** Work item **
Begin the copy at the line containing "University and back" in the data below and end it at the line containing "The peculiarity consists", keeping each line exact and leaving out pictures.

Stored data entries
***
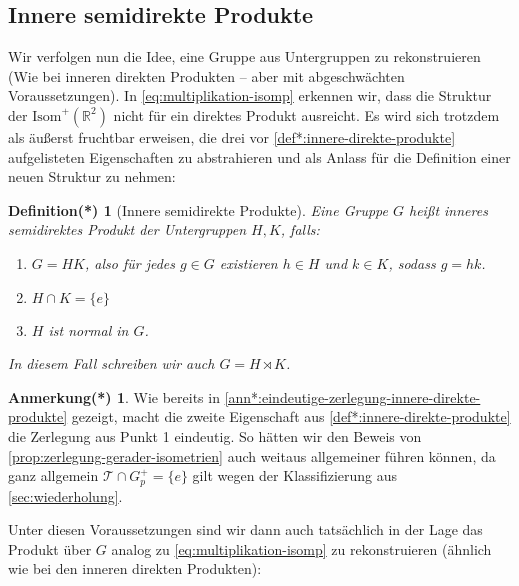 \documentclass[a4paper, ngerman]{article}
\newcounter{chapter}
\numberwithin{equation}{chapter}
\theoremstyle{plain}
\newtheorem{definitionstrd}{Definition(*)}[chapter]
\theoremstyle{definition}
\newtheorem{annotationstrd}{Anmerkung(*)}[chapter]
\newcommand{\anm}[1]{{\color{red} #1}}
\begin{document}
\subsection{Innere semidirekte Produkte}\label{subsec:innere-semidirekte-produkte}
Wir verfolgen nun die Idee, eine Gruppe aus Untergruppen zu rekonstruieren (Wie bei inneren direkten Produkten -- aber mit abgeschwächten Voraussetzungen). In \eqref{eq:multiplikation-isomp} erkennen wir, dass die Struktur der \(\mathrm{Isom}^+(\mathbb R^2)\) nicht für ein direktes Produkt ausreicht. Es wird sich trotzdem als äußerst fruchtbar erweisen, die drei vor \cref{def*:innere-direkte-produkte} aufgelisteten Eigenschaften zu abstrahieren und als Anlass für die Definition einer neuen Struktur zu nehmen:

\begin{definitionstrd}[Innere semidirekte Produkte]\label{def*:innere-semidirekte-produkte}
    Eine Gruppe \(G\) heißt \emph{inneres semidirektes Produkt} der Untergruppen \(H, K\), falls: 
    \begin{enumerate}
        \item \(G = HK\), also für jedes \(g \in G\) existieren \(h \in H\) und \(k \in K\), sodass \(g = hk\). %
        \item \(H\cap K = \{e\}\) %
    
        \item \(H\) ist normal in \(G\). 
    \end{enumerate}
    In diesem Fall schreiben wir auch \(G = H \rtimes K\). 
\end{definitionstrd}
\begin{annotationstrd}
    Wie bereits in \cref{ann*:eindeutige-zerlegung-innere-direkte-produkte} gezeigt, macht die zweite Eigenschaft aus \cref{def*:innere-direkte-produkte} die Zerlegung aus Punkt 1 eindeutig. So hätten wir den Beweis von \cref{prop:zerlegung-gerader-isometrien} auch weitaus allgemeiner führen können, da ganz allgemein \(\mathcal T \cap G_p^+ = \{e\}\) gilt wegen der Klassifizierung aus \cref{sec:wiederholung}.  
\end{annotationstrd}
Unter diesen Voraussetzungen sind wir dann auch tatsächlich in der Lage das Produkt über \(G\) analog zu \eqref{eq:multiplikation-isomp} zu rekonstruieren (ähnlich wie bei den inneren direkten Produkten): 
\end{document}
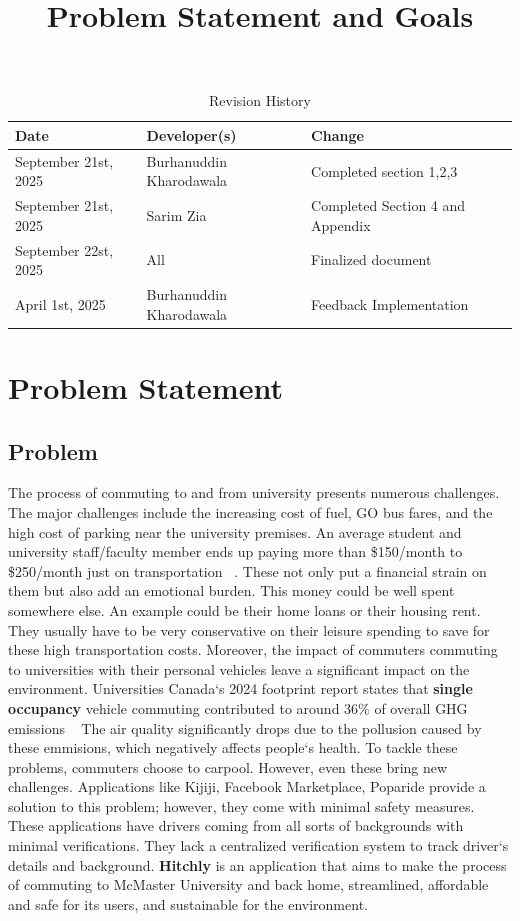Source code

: \documentclass{article}
\title{Problem Statement and Goals\\\progname}
\author{\authname}
\date{}
\begin{document}
\maketitle

\begin{table}[hp]
\caption{Revision History} \label{TblRevisionHistory}
\begin{tabularx}{\textwidth}{llX}
\toprule
\textbf{Date} & \textbf{Developer(s)} & \textbf{Change}\\
\midrule
September 21st, 2025 & Burhanuddin Kharodawala & Completed section 1,2,3\\
September 21st, 2025 & Sarim Zia & Completed Section 4 and Appendix\\
September 22st, 2025 & All & Finalized document\\
April 1st, 2025 & Burhanuddin Kharodawala & Feedback Implementation\\

\bottomrule
\end{tabularx}
\end{table}

\section{Problem Statement}

\subsection{Problem}

The process of commuting to and from university presents numerous 
challenges. The major challenges include the 
increasing cost of fuel, GO bus fares, and the high 
cost of parking near the university premises. 
An average student and university staff/faculty 
member ends up paying more than 
\$150/month to \$250/month just on transportation ~\citep{ChandaAndSo2025}.
These not only put a financial strain on them but also 
add an emotional burden. This money could be well spent somewhere else. 
An example could be their home loans or their housing rent. 
They usually have to be very conservative on their leisure spending to save for these high transportation costs.
Moreover, the impact 
of commuters commuting to universities with their 
personal vehicles leave a significant impact on 
the environment. Universities Canada`s 2024 
footprint report states that \textbf{single occupancy} vehicle commuting contributed to around 
36\% of overall GHG emissions ~\citep{Kebirungi2024}
The air quality significantly drops due to the pollusion caused by these emmisions, which negatively affects people`s health.
To tackle these problems, commuters choose 
to carpool. However, even these bring new 
challenges. Applications like Kijiji, 
Facebook Marketplace, Poparide provide a 
solution to this problem; however, they come 
with minimal safety measures. These applications 
have drivers coming from all sorts of backgrounds 
with minimal verifications. They lack a centralized 
verification system to track driver`s details and background. 
\textbf{Hitchly} is an application that aims to make the process of commuting to McMaster 
University and back home, streamlined, affordable and safe for its users, and 
sustainable for the environment. 
\end{document}
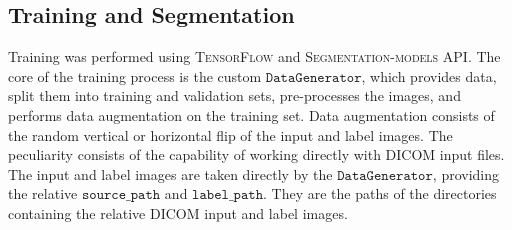 \documentclass{standalone}
\begin{document}
\subsection{Training and Segmentation}

Training was performed using \textsc{TensorFlow}\cite{Tensorflow} and \textsc{Segmentation-models} API\cite{segmentation_models}.
The core of the training process is the custom $\mathtt{DataGenerator}$, which provides data, split them into training and validation sets, pre-processes the images, and performs data augmentation on the training set.
Data augmentation consists of the random vertical or horizontal flip of the input and label images.
The peculiarity consists of the capability of working directly with DICOM input files.
The input and label images are taken directly by the $\mathtt{DataGenerator}$, providing the relative $\mathtt{source\_path}$ and $\mathtt{label\_path}$. They are the paths of the directories containing the relative DICOM input and label images.
\end{document}
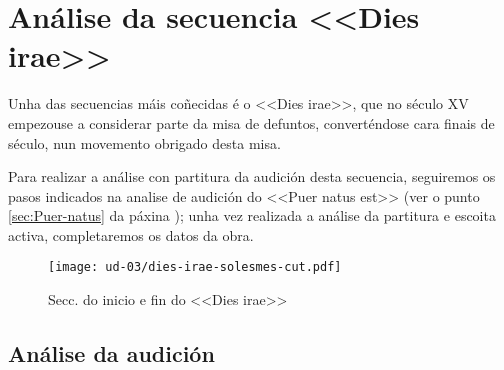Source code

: %
%
\section{Análise da secuencia <<Dies irae>>} \label{sec:Dies-irae}
%
Unha das secuencias máis coñecidas é o <<Dies irae>>, que no século XV empezouse a considerar parte da misa de defuntos, converténdose cara finais de século, nun movemento obrigado desta misa.

Para realizar a análise con partitura da audición desta secuencia, seguiremos os pasos indicados na analise de audición do <<Puer natus est>>  (ver o punto \ref{sec:Puer-natus} da páxina \pageref{sec:Puer-natus}); unha vez realizada a análise da partitura e escoita activa, completaremos os datos da obra.
\par
\vspace*{0.15cm}
%
%
\begin{figure}[h]
    \centering
    \texttt{[image: ud-03/dies-irae-solesmes-cut.pdf]}
    \caption{Secc. do inicio e fin do <<Dies irae>>}
    \label{fig:dies-irae}
\end{figure}
%
%

%
\subsection*{Análise da audición}

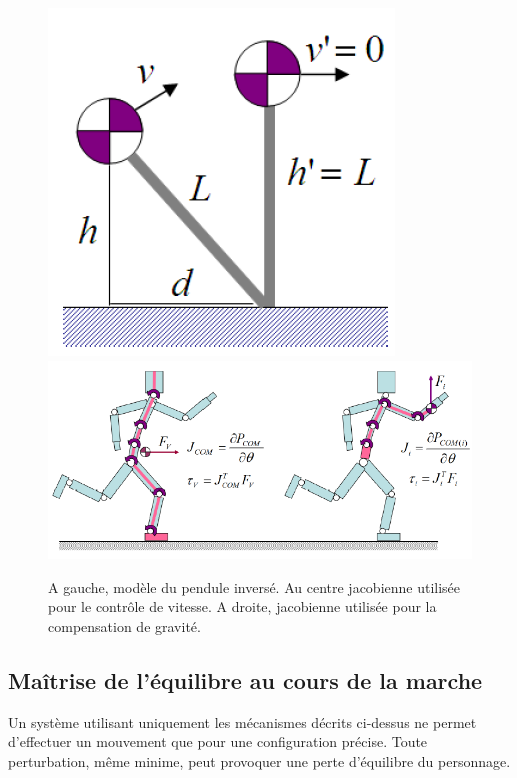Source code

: \documentclass[runningheads,a4paper]{llncs}
\begin{document}
\vspace*{-0.4cm}
\begin{figure}[h]
\centering
\includegraphics[scale=0.5]{IPM.png}
\includegraphics[scale=0.5]{shema_jacobians.png}
\caption{A gauche, modèle du pendule inversé. Au centre jacobienne utilisée pour le contrôle de vitesse. A droite, jacobienne utilisée pour la compensation de gravité. \cite{coros2010generalized} }
\label{fig:ipm}
\label{fig:jacob}
\end{figure}

\vspace*{-0.5cm}
\subsection{Maîtrise de l'équilibre au cours de la marche}
\label{sec:previous_works_balance}

Un système utilisant uniquement les mécanismes décrits ci-dessus ne permet d'effectuer un mouvement que pour une configuration précise. Toute perturbation, même minime, peut provoquer une perte d'équilibre du personnage.
\end{document}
***
** Answer box **
University and back home, streamlined, affordable and safe for its users, and 
sustainable for the environment. 
\end{document}
 \documentclass{standalone}
\begin{document}
\subsection{Training and Segmentation}

Training was performed using \textsc{TensorFlow}\cite{Tensorflow} and \textsc{Segmentation-models} API\cite{segmentation_models}.
The core of the training process is the custom $\mathtt{DataGenerator}$, which provides data, split them into training and validation sets, pre-processes the images, and performs data augmentation on the training set.
Data augmentation consists of the random vertical or horizontal flip of the input and label images.
The peculiarity consists of the capability of working directly with DICOM input files.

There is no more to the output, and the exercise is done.